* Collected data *

......

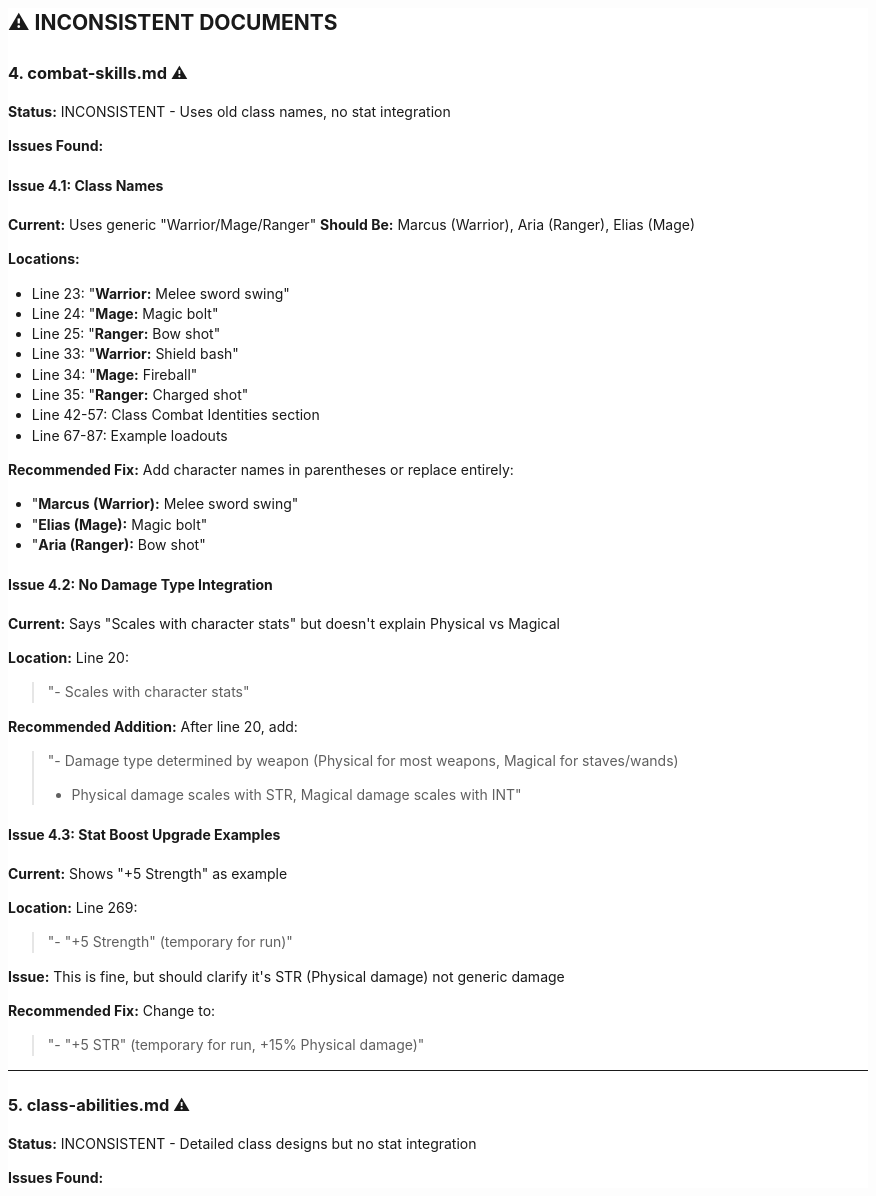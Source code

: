 ## ⚠️ INCONSISTENT DOCUMENTS

### 4. **combat-skills.md** ⚠️
**Status:** INCONSISTENT - Uses old class names, no stat integration

**Issues Found:**

#### Issue 4.1: Class Names
**Current:** Uses generic "Warrior/Mage/Ranger"
**Should Be:** Marcus (Warrior), Aria (Ranger), Elias (Mage)

**Locations:**
- Line 23: "**Warrior:** Melee sword swing"
- Line 24: "**Mage:** Magic bolt"
- Line 25: "**Ranger:** Bow shot"
- Line 33: "**Warrior:** Shield bash"
- Line 34: "**Mage:** Fireball"
- Line 35: "**Ranger:** Charged shot"
- Line 42-57: Class Combat Identities section
- Line 67-87: Example loadouts

**Recommended Fix:** Add character names in parentheses or replace entirely:
- "**Marcus (Warrior):** Melee sword swing"
- "**Elias (Mage):** Magic bolt"  
- "**Aria (Ranger):** Bow shot"

#### Issue 4.2: No Damage Type Integration
**Current:** Says "Scales with character stats" but doesn't explain Physical vs Magical

**Location:** Line 20:
> "- Scales with character stats"

**Recommended Addition:** After line 20, add:
> "- Damage type determined by weapon (Physical for most weapons, Magical for staves/wands)
> - Physical damage scales with STR, Magical damage scales with INT"

#### Issue 4.3: Stat Boost Upgrade Examples
**Current:** Shows "+5 Strength" as example

**Location:** Line 269:
> "- \"+5 Strength\" (temporary for run)"

**Issue:** This is fine, but should clarify it's STR (Physical damage) not generic damage

**Recommended Fix:** Change to:
> "- \"+5 STR\" (temporary for run, +15% Physical damage)"

---

### 5. **class-abilities.md** ⚠️
**Status:** INCONSISTENT - Detailed class designs but no stat integration

**Issues Found:**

......

* What you will do *
From the records above, pick out and copy each line holding the word "with".

* Reply *
**Current:** Says "Scales with character stats" but doesn't explain Physical vs Magical
> "- Scales with character stats"
> - Physical damage scales with STR, Magical damage scales with INT"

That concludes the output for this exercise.